Costs start at £1990 and go all the way up to £10k +
Distributors included Velmex & Jacobs

http://www.canon.co.uk/For_Work/Products/large_format_printers/products/Photography_Fine_Art/index.aspx

http://www.epson.co.uk/Printers-and-All-In-Ones/Large-Format

Paper types
There were multiple retailers and manufacturers of fine art and photographic paper mediums, but most were selling sample packs rather than having examples of each on display - which I found disappointing as home printers do not compare with that results those papers would get from a professional print outlet.
Papers included;
Hahnemule Fine Art
Pearl, Satin, Photo Rag, canvasBamboo & Sugar Cane.
Hahnemule was one of the only manufacturers to have a sample book which showed examples of each paper that you could feel.
Obviously you want to see the texture and weight of the paper, but also how print 'sits' on the medium and how it reacts to light.
Other papers included;
Fuji Film Satin, Kodak endura Satin, Kodak metallic,
Canson Infinity Papers
Harman Inkjet and darkroom papers
Fotospeed papers
Tetanal Papers
Tecco Photo Papers

I bought several sample packs to have a look at the various print options, and whilst some of these papers are available from printing companies as an option, many do not state what paper is being used (some give matt/satin/textured options for example)
To gain complete control over the end printed output, it will be a requirement to either a) self fulfil my print needs or b) find a small local firm who will print on specific paper and if needed, source and supply it.

Ink
Ink is the most expensive part of the printing process and at Focus there were several companies offering 'well' systems - basically complex self refilling ink tanks.
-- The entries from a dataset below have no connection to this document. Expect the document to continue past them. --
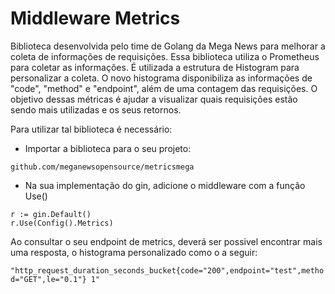 # Middleware Metrics

Biblioteca desenvolvida pelo time de Golang da Mega News para melhorar a coleta de informações de requisições.
Essa biblioteca utiliza o Prometheus para coletar as informações.
É utilizada a estrutura de Histogram para personalizar a coleta.
O novo histograma disponibiliza as informações de "code", "method" e "endpoint", além de uma contagem das requisições.
O objetivo dessas métricas é ajudar a visualizar quais requisições estão sendo mais utilizadas e os seus retornos.

Para utilizar tal biblioteca é necessário:
* Importar a biblioteca para o seu projeto:
``` golang
github.com/meganewsopensource/metricsmega
```
* Na sua implementação do gin, adicione o middleware com a função Use()

``` golang
r := gin.Default()
r.Use(Config().Metrics)
```

Ao consultar o seu endpoint de metrics, deverá ser possivel encontrar mais uma resposta, o histograma personalizado como o a seguir:

``
"http_request_duration_seconds_bucket{code="200",endpoint="test",method="GET",le="0.1"} 1"
``
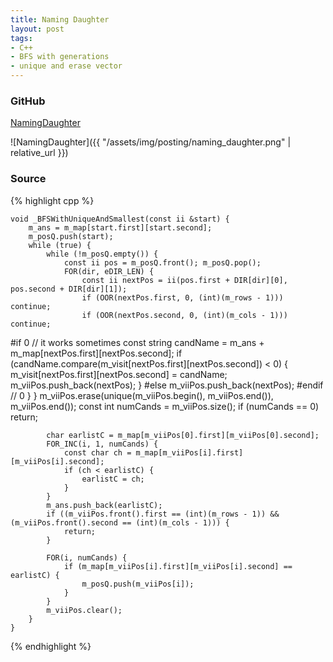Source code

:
 ```yaml
---
title: Naming Daughter
layout: post
tags:
- C++
- BFS with generations
- unique and erase vector
---
```


### GitHub
[NamingDaughter](https://github.com/coolwindjo/RefCodes/blob/master/AlgoGuruProject/Done/NamingDaughter "NamingDaughter")

![NamingDaughter]({{ "/assets/img/posting/naming_daughter.png" | relative_url }})

### Source
{% highlight cpp %}


	void _BFSWithUniqueAndSmallest(const ii &start) {
		m_ans = m_map[start.first][start.second];
		m_posQ.push(start);
		while (true) {
			while (!m_posQ.empty()) {
				const ii pos = m_posQ.front(); m_posQ.pop();
				FOR(dir, eDIR_LEN) {
					const ii nextPos = ii(pos.first + DIR[dir][0], pos.second + DIR[dir][1]);
					if (OOR(nextPos.first, 0, (int)(m_rows - 1))) continue;
					if (OOR(nextPos.second, 0, (int)(m_cols - 1))) continue;
#if 0 // it works sometimes
					const string candName = m_ans + m_map[nextPos.first][nextPos.second];
					if (candName.compare(m_visit[nextPos.first][nextPos.second]) < 0) {
						m_visit[nextPos.first][nextPos.second] = candName;
						m_viiPos.push_back(nextPos);
					}
#else
					m_viiPos.push_back(nextPos);
#endif // 0
				}
			}
			m_viiPos.erase(unique(m_viiPos.begin(), m_viiPos.end()), m_viiPos.end());
			const int numCands = m_viiPos.size();
			if (numCands == 0) return;

			char earlistC = m_map[m_viiPos[0].first][m_viiPos[0].second];
			FOR_INC(i, 1, numCands) {
				const char ch = m_map[m_viiPos[i].first][m_viiPos[i].second];
				if (ch < earlistC) {
					earlistC = ch;
				}
			}
			m_ans.push_back(earlistC);
			if ((m_viiPos.front().first == (int)(m_rows - 1)) && (m_viiPos.front().second == (int)(m_cols - 1))) {
				return;
			}

			FOR(i, numCands) {
				if (m_map[m_viiPos[i].first][m_viiPos[i].second] == earlistC) {
					m_posQ.push(m_viiPos[i]);
				}
			}
			m_viiPos.clear();
		}
	}

{% endhighlight %}
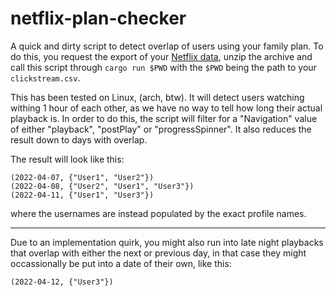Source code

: # netflix-plan-checker

A quick and dirty script to detect overlap of users using your family plan. To do this, you request the export of your [Netflix data](https://www.netflix.com/account/getmyinfo), unzip the archive and call this script through `cargo run $PWD` with the `$PWD` being the path to your `clickstream.csv`.

This has been tested on Linux, (arch, btw). It will detect users watching withing 1 hour of each other, as we have no way to tell how long their actual playback is. In order to do this, the script will filter for a "Navigation" value of either "playback", "postPlay" or "progressSpinner". It also reduces the result down to days with overlap.

The result will look like this:

```
(2022-04-07, {"User1", "User2"})
(2022-04-08, {"User2", "User1", "User3"})
(2022-04-11, {"User1", "User3"})
``` 
where the usernames are instead populated by the exact profile names.

---
Due to an implementation quirk, you might also run into late night playbacks that overlap with either the next or previous day, in that case they might occassionally be put into a date of their own, like this:
```
(2022-04-12, {"User3"})
```
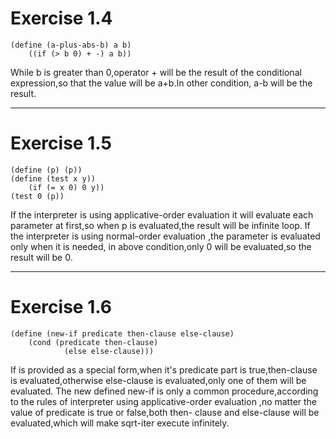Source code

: # Exercise 1.4
```
(define (a-plus-abs-b) a b)
	((if (> b 0) + -) a b))
```

While b is greater than 0,operator + will be
the result of the conditional expression,so
that the value will be a+b.In other condition,
a-b will be the result.
***
# Exercise 1.5
```
(define (p) (p))
(define (test x y))
	(if (= x 0) 0 y))
(test 0 (p))
```
If the interpreter is using applicative-order 
evaluation it will evaluate each parameter at 
first,so when p is evaluated,the result will 
be infinite loop.
If the interpreter is using normal-order evaluation
,the parameter is evaluated only when it is needed,
in above condition,only 0 will be evaluated,so the
result will be 0.	 
***
# Exercise 1.6
```
(define (new-if predicate then-clause else-clause)
	(cond (predicate then-clause)
			(else else-clause)))
```

If is provided as a special form,when it's predicate part
is true,then-clause is evaluated,otherwise else-clause is
evaluated,only one of them will be evaluated.
The new defined new-if is only a common procedure,according
to the rules of interpreter using applicative-order evaluation
,no matter the value of predicate is true or false,both then-
clause and else-clause will be evaluated,which will make sqrt-iter
execute infinitely.






















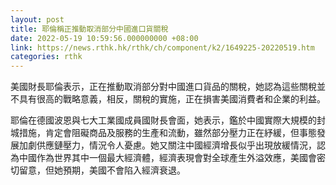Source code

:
 ```yaml
---
layout: post
title: 耶倫稱正推動取消部分中國進口貨關稅
date: 2022-05-19 10:59:56.000000000 +08:00
link: https://news.rthk.hk/rthk/ch/component/k2/1649225-20220519.htm
categories: rthk
---
```


美國財長耶倫表示，正在推動取消部分對中國進口貨品的關稅，她認為這些關稅並不具有很高的戰略意義，相反，關稅的實施，正在損害美國消費者和企業的利益。

耶倫在德國波恩與七大工業國成員國財長會面，她表示，鑑於中國實際大規模的封城措施，肯定會阻礙商品及服務的生產和流動，雖然部分壓力正在紓緩，但事態發展加劇供應鏈壓力，情況令人憂慮。她又關注中國經濟增長似乎出現放緩情況，認為中國作為世界其中一個最大經濟體，經濟表現會對全球產生外溢效應，美國會密切留意，但她預期，美國不會陷入經濟衰退。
The process appears messy and cumbersome to me and more research is needed to see if this is what it is advertised to be - no loss in quality, but reduction in ink costs.

Presentation
Images from retailers websites
Books
The bulk of the stands present were trading in presentation of image in one form or another, the most prevalent were album and book presentation.
Quality and price varied vastly amongst the retailers as did the 'individual' nature of the product.
Most were run from software by the client (me) so I could feel like I had control over the look and feel of the end output, but some only offered a small amount of different layouts, whilst others were offering choices in layouts, covers, materials, paper types etc.

Here are some of the companies I spoke to;
GraphiStudio
Loxley Colour
SIM 200 Imaging
Tony Sarlo
The Print Foundry
RedWood
One Vision
Photostorie





Some books and albums also include a different media on the front cover incorporating a piece of acrylic or aluminium





The main market from the samples on show is the wedding album, but increasing numbers were displaying 'family events' & 'holidays' as bound presentation books - keepsakes.

Other display solutions did seem to be in the minority compared to 'coffee table books' & albums, and the various companies offered some or all of the range, again prices and quality varied.
Nothing seemed 'new' although the end colour management and ease of ordering of these products has developed with file transfer technology

MDF & Canvas Wraps

Floating Frames


Aluminium Prints
(These vary - some can print directly to the substrate, others bond the paper to aluminium so overall effect varies widely)


Print wraps (Padded)


Box frames

 Acrylic or Ice Blocks


Impact for me - When considering how to present my work, I am keen to use some of these more unusual display methods as it gives the images something else which stands them apart from others in a display or exhibit, but cost could factor - as would size. (Discussed later in blog)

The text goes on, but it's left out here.